Daß es doch weitergeht
zeigt das Buch, das Gilbert Belo geschrieben hat. Darüber sagt er
selbst: "Ich habe meine Ängste aufgeschrieben und ein Buch daraus
gemacht, damit möglichst viele lesen können, daß es einen Weg aus der
Angst gibt." Das macht Hoffnung für alle, die in ähnlicher Situation
sind, wie es Gilbert Belo war. Denn "Gil B. ist auf seinem guten Wege."

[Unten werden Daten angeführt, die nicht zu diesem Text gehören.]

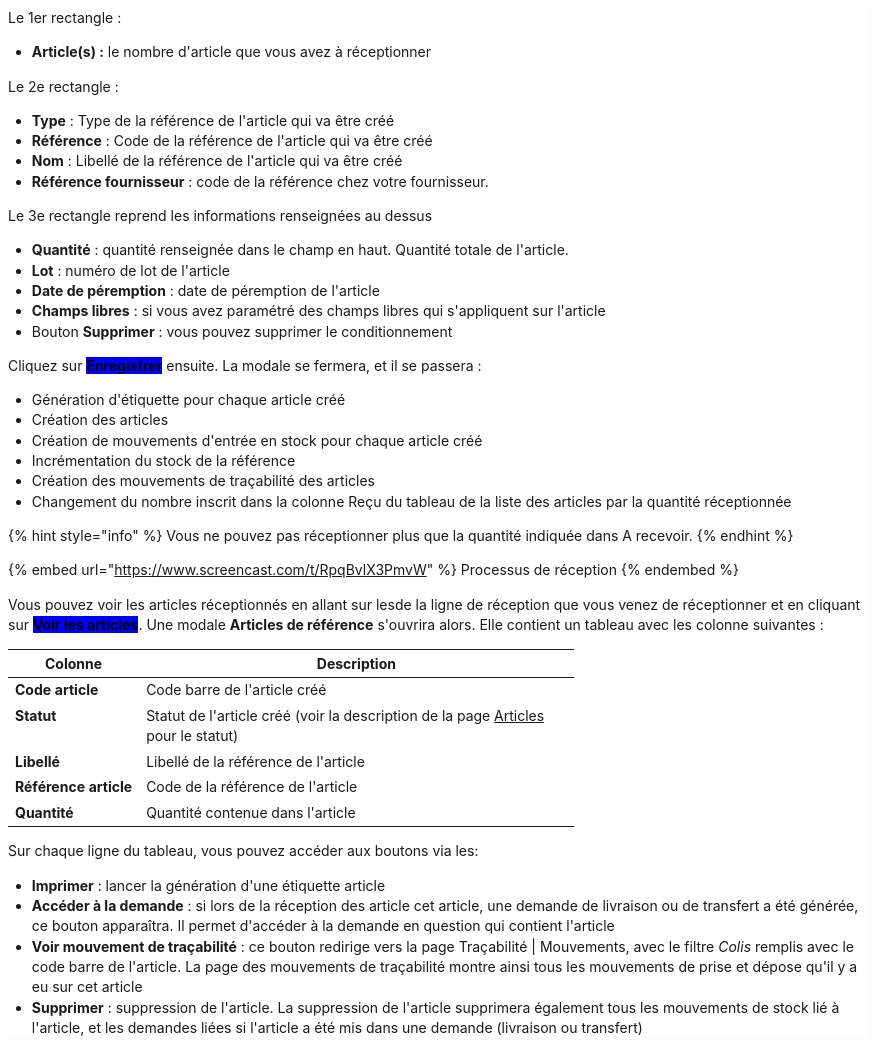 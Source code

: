 Le 1er rectangle :

* **Article(s) :** le nombre d'article que vous avez à réceptionner

Le 2e rectangle :

* **Type** : Type de la référence de l'article qui va être créé
* **Référence** : Code de la référence de l'article qui va être créé
* **Nom** : Libellé de la référence de l'article qui va être créé
* **Référence fournisseur** : code de la référence chez votre fournisseur.

Le 3e rectangle reprend les informations renseignées au dessus

* **Quantité** : quantité renseignée dans le champ en haut. Quantité totale de l'article.&#x20;
* **Lot** : numéro de lot de l'article
* **Date de péremption** : date de péremption de l'article
* **Champs libres** : si vous avez paramétré des champs libres qui s'appliquent sur l'article
* Bouton **Supprimer** : vous pouvez supprimer le conditionnement

Cliquez sur <mark style="background-color:blue;">**Enregistrer**</mark> ensuite. La modale se fermera, et il se passera :&#x20;

* Génération d'étiquette pour chaque article créé
* Création des articles&#x20;
* Création de mouvements d'entrée en stock pour chaque article créé
* Incrémentation du stock de la référence
* Création des mouvements de traçabilité des articles
* Changement du nombre inscrit dans la colonne Reçu du tableau de la liste des articles par la quantité réceptionnée

{% hint style="info" %}
Vous ne pouvez pas réceptionner plus que la quantité indiquée dans A recevoir.
{% endhint %}

{% embed url="https://www.screencast.com/t/RpqBvlX3PmvW" %}
Processus de réception
{% endembed %}

Vous pouvez voir les articles réceptionnés en allant sur les<img src="../../../../.gitbook/assets/3points" alt="" data-size="line">de la ligne de réception que vous venez de réceptionner et en cliquant sur <mark style="background-color:blue;">**Voir les articles**</mark>. Une modale **Articles de référence** s'ouvrira alors. Elle contient un tableau avec les colonne suivantes :&#x20;

<table><thead><tr><th>Colonne</th><th width="420.5">Description</th></tr></thead><tbody><tr><td><strong>Code article</strong></td><td>Code barre de l'article créé</td></tr><tr><td><strong>Statut</strong></td><td>Statut de l'article créé (voir la description de la page <a href="../../articles.md">Articles </a>pour le statut)</td></tr><tr><td><strong>Libellé</strong></td><td>Libellé de la référence de l'article</td></tr><tr><td><strong>Référence article</strong></td><td>Code de la référence de l'article</td></tr><tr><td><strong>Quantité</strong></td><td>Quantité contenue dans l'article</td></tr></tbody></table>

Sur chaque ligne du tableau, vous pouvez accéder aux boutons via les<img src="../../../../.gitbook/assets/3points" alt="" data-size="line">:&#x20;

* **Imprimer** : lancer la génération d'une étiquette article
* **Accéder à la demande** : si lors de la réception des article cet article, une demande de livraison ou de transfert a été générée, ce bouton apparaîtra. Il permet d'accéder à la demande en question qui contient l'article
* **Voir mouvement de traçabilité** : ce bouton redirige vers la page Traçabilité | Mouvements, avec le filtre _Colis_ remplis avec le code barre de l'article. La page des mouvements de traçabilité montre ainsi tous les mouvements de prise et dépose qu'il y a eu sur cet article
* **Supprimer** : suppression de l'article. La suppression de l'article supprimera également tous les mouvements de stock lié à l'article, et les demandes liées si l'article a été mis dans une demande (livraison ou transfert)
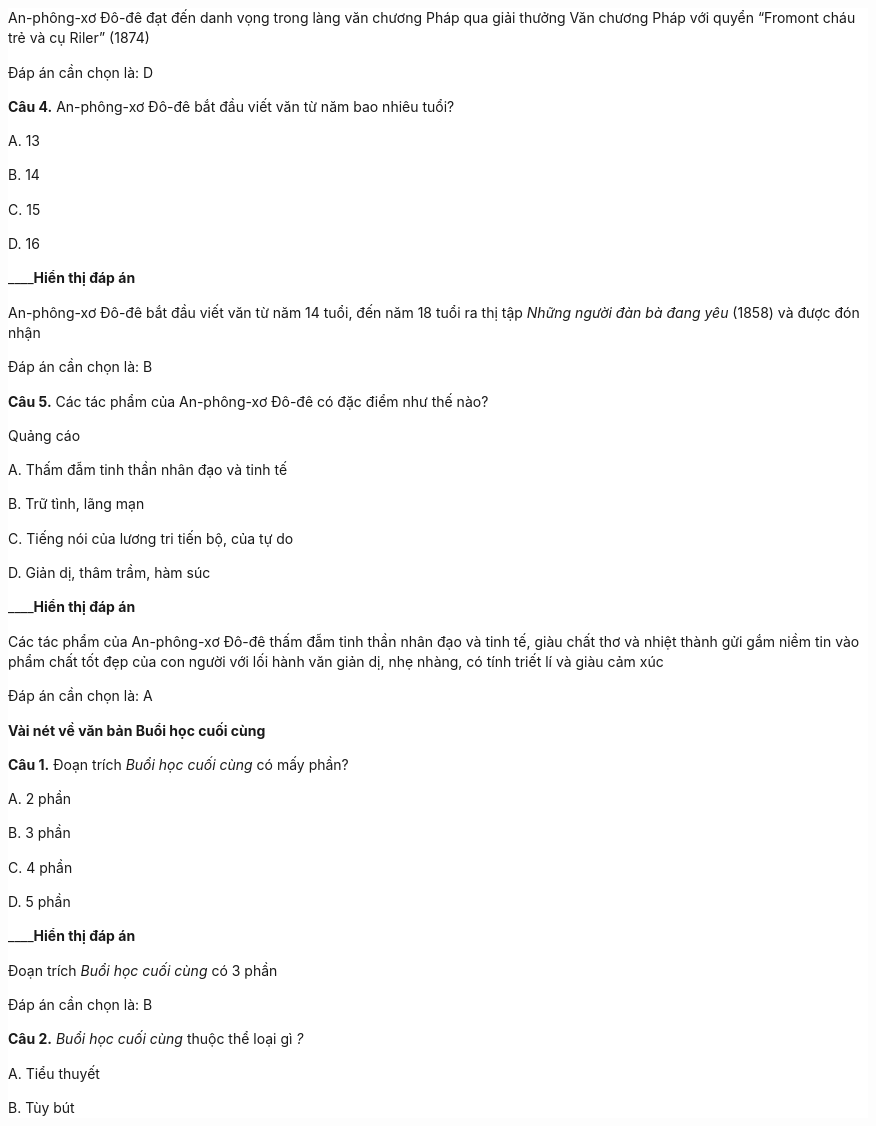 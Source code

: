 An-phông-xơ Đô-đê đạt đến danh vọng trong làng văn chương Pháp qua giải thưởng Văn chương Pháp với quyển “Fromont cháu trẻ và cụ Riler” (1874)

Đáp án cần chọn là: D

**Câu 4.** An-phông-xơ Đô-đê bắt đầu viết văn từ năm bao nhiêu tuổi?

A. 13

B. 14

C. 15

D. 16

____**Hiển thị đáp án**

An-phông-xơ Đô-đê bắt đầu viết văn từ năm 14 tuổi, đến năm 18 tuổi ra thị tập  _Những người đàn bà đang yêu_ (1858) và được đón nhận

Đáp án cần chọn là: B

**Câu 5.** Các tác phẩm của An-phông-xơ Đô-đê có đặc điểm như thế nào?

Quảng cáo

A. Thấm đẫm tinh thần nhân đạo và tinh tế

B. Trữ tình, lãng mạn

C. Tiếng nói của lương tri tiến bộ, của tự do

D. Giản dị, thâm trầm, hàm súc

____**Hiển thị đáp án**

Các tác phẩm của An-phông-xơ Đô-đê thấm đẫm tinh thần nhân đạo và tinh tế, giàu chất thơ và nhiệt thành gửi gắm niềm tin vào phẩm chất tốt đẹp của con người với lối hành văn giản dị, nhẹ nhàng, có tính triết lí và giàu cảm xúc

Đáp án cần chọn là: A

**Vài nét về văn bản Buổi học cuối cùng**

**Câu 1.** Đoạn trích  _Buổi học cuối cùng_ có mấy phần?

A. 2 phần

B. 3 phần

C. 4 phần

D. 5 phần

____**Hiển thị đáp án**

Đoạn trích  _Buổi học cuối cùng_ có 3 phần

Đáp án cần chọn là: B

**Câu 2.** _Buổi học cuối cùng_ thuộc thể loại gì _?_

A. Tiểu thuyết

B. Tùy bút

schreibt Beate Pottmann-Knapp, Psychotherapeutin für Logotherapie und
Existenzanalyse, in der Schlußbetrachtung von "Der Seele ungeheure
Kluft".
- Gebundene Ausgabe: 144 Seiten
- Verlag: Salem Edition; Auflage: 1 (August 2007)
- Sprache: Deutsch
- ISBN-10: 3980553590
- ISBN-13: 978-3980553599
EUR
7.95
Fazit,
Der Blick auf die
Lebensgeschichte des Protagonisten mag einiges erklären: Die schwere
Kindheit während der Kriegs- und Nachkriegszeit im zerstörten Köln, das
kalte Verhalten der Mutter, der abwesende Vater und schließlich der
holprige Aufbruch in Beruf und Ehe. "Warum treiben Gewitter immer
geradewegs auf mich zu - sie könnten doch auch in Sichtweite
vorbeiziehen, während ich im Sessel sitze und gemütlich eine Pfeife
Tabak rauche", fragt er sich. Die Lage ist ernst und es kann noch
schlimmer kommen.
Es kommt schlimmer. Doch zunächst drängt es den nicht mehr ganz so
jungen Gil fort, er will und muß reisen, entdeckt Südeuropa und
Vorderasien für sich. Die Lebensgeschichte entwickelt sich zum
lustvollen Reisebericht voller Eindrücke, Abenteuer und Begegnungen mit
fremden Kulturen, um dann unvermittelt zur Schilderung einer extremen
psycho-somatischen Störung zu werden, der Story einer Krankheit, die zum
Schicksal wird. Auf Grund des realitätskonformen Berichts kann dieses
Buch im psychotherapeutischen Prozeß aller Fachrichtungen im Sinne der
Bibliotherapie eingesetzt und für die Arbeit mit den Patienten
herangezogen werden. Das von einer Therapeutin als Schlußbetrachtung
gestaltete Kapitel soll die Basis für die LeserInnen sein, sich dem
stellen zu können, was die Geschichte in der eigenen Gedanken- und
Emotionswelt auslöst.
Das eigene Leben rückbezogen auf seine Inhalte zu betrachten – noch
einmal einzutauchen und erkennen, daß oft erst im Nachhinein der
Sinnzusammenhang begreifbar wird, Versäumtes gut gemacht oder ausgesöhnt
werden kann – bedeutet für den betroffenen Menschen oftmals eine enorme
emotionale und moralische Entlastung, eine "Befreiung", in deren Folge
gerade auch im fortgeschrittenen Alter noch viel Sinnvolles und
Erfüllendes verwirklicht werden kann.